Klar ist, dass Google noch viel Arbeit leisten muss, um sich an die Spitze des Cloud-Marktes setzen zu können. Ebenso klar ist aber auch, dass Google derzeit die wohl besten Karten hat, die Macht in diesem so wichtigen Markt zu übernehmen. Geht es um das Portfolio, die User Experience und die Performance, steht Google derzeit zumindest gemessen am Momentum ganz vorne im Markt. Die Vorherrschaft in Sachen Open Source wird sich schon bald auszahlen, wenn auch die Unternehmen vermehrt ihre Open Source-Strategien in die Tat umsetzen.
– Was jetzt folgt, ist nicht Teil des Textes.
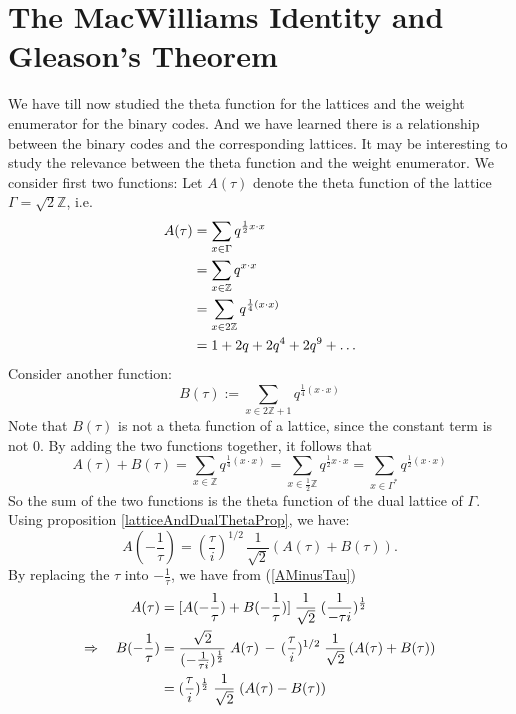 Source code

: \documentclass[12pt]{article}
\theoremstyle{definition}
\numberwithin{equation}{theorem}
\numberwithin{figure}{theorem}
\newcommand{\Integer}{\ensuremath{\mathbb{Z}}}
\newcommand{\imaginary}{\ensuremath{i}}
\begin{document}
\section{The MacWilliams Identity and Gleason's Theorem}\label{sectionMacWill}
We have till now studied the theta function for the lattices and the weight enumerator for the binary codes. And we have learned there is a relationship between the binary codes and the corresponding lattices. It may be interesting to study the relevance between the theta function and the weight enumerator.
We consider first two functions:
Let $A(\tau)$ denote the theta function of the lattice $\Gamma = \sqrt{2}\Integer$, i.e.
	\begin{align}
	A(\tau) &= \sum_{x \in \Gamma}q^{\frac{1}{2}x\cdot x} \notag\\
			&= \sum_{x \in \Integer}q^{x\cdot x} \notag\\
			&= \sum_{x \in 2\Integer}q^{\frac{1}{4}(x\cdot x)}\label{Afunc}\\
			&= 1 + 2q + 2q^4 + 2q^9 + \ldots \notag
	\end{align}
Consider another function:
\begin{equation}\label{Bfunc}
	B(\tau) := \sum_{x \in 2\Integer + 1}q^{\frac{1}{4}(x\cdot x)}
\end{equation}
Note that $B(\tau)$ is not a theta function of a lattice, since the constant term is not 0.
By adding the two functions together, it follows that
\begin{equation}\label{sumABfuncEq}
	A(\tau) + B(\tau) = \sum_{x \in \Integer}q^{\frac{1}{4}(x\cdot x)} = \sum_{x \in \frac{1}{2}\Integer}q^{\frac{1}{2}x \cdot x}
			= \sum_{x\in \Gamma^{*}}q^{\frac{1}{2}(x\cdot x)}
\end{equation}
So the sum of the two functions is the theta function of the dual lattice of $\Gamma$. Using proposition \ref{latticeAndDualThetaProp}, we have:
\begin{equation}\label{AMinusTau}
	A(-\frac{1}{\tau}) = (\frac{\tau}{\imaginary})^{1/2} \, \frac{1}{\sqrt{2}}(A(\tau) + B(\tau)).
\end{equation}
By replacing the $\tau$ into $-\frac{1}{\tau}$, we have from (\ref{AMinusTau})
\begin{align}
	A(\tau)&= [A(-\frac{1}{\tau}) + B(-\frac{1}{\tau})]\; \frac{1}{\sqrt{2}}\; (\frac{1}{-\tau \imaginary})^{\frac{1}{2}}  \notag \\
	\Rightarrow \quad B(-\frac{1}{\tau}) &= \frac{\sqrt{2}}{(-\frac{1}{\tau \imaginary})^{\frac{1}{2}}} \; A(\tau) \,- \,(\frac{\tau}{\imaginary})^{1/2} \; \frac{1}{\sqrt{2}}\,(A(\tau) + B(\tau))\notag\\
	&= (\frac{\tau}{\imaginary})^{\frac{1}{2}} \;\frac{1}{\sqrt{2}}\;(A(\tau) - B(\tau)) \label{BMinusTau}
\end{align}
\end{document}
Regional und im Hinblick auf die Strategie kann Google endlich beginnen, richtig Fahrt aufzunehmen. Die DACH-Organisation wächst weiter. Und vor allem wächst sie über eine reine Sales-Organisation hinaus. Mit einem differenzierten Ökosystem und einem Team aus Cloud-Experten vor Ort kann Google auch hierzulande eine starke Marktstellung erreichen. Wenn sich die führenden Persönlichkeiten im DACH und EMEA-Raum nicht ausschließlich auf das Recruiting konzentrieren müssen, sondern die Plattform, Strategie und Partnerlandschaft aus eigenem Antrieb heraus entwickeln, wird sich dies für Google in jedem Falle auszahlen.

Fazit: Google Cloud kommt bei Unternehmen auf die Short List

Unternehmen, die Google noch nicht auf dem Zettel haben, sollten ihre Position überdenken. Gerade in der Welt der orchestrierten Hybrid- und Multi-Cloud-Umgebungen ist die Google Cloud eine der besten Optionen für den Betrieb performanter cloud-native und Enterprise-kritischer Anwendungen. Die Vorbehalte gegenüber Google erweisen sich nur in Teilen als begründet, sodass es eine große Zahl von Workloads gibt, die problemlos betrieben werden können. Insbesondere die IT- und Dev-Teams werden es den Unternehmen danken, sich frühzeitig in die Open Source-Bewegung einschalten zu können und einen wichtigen Trend vorantreiben können.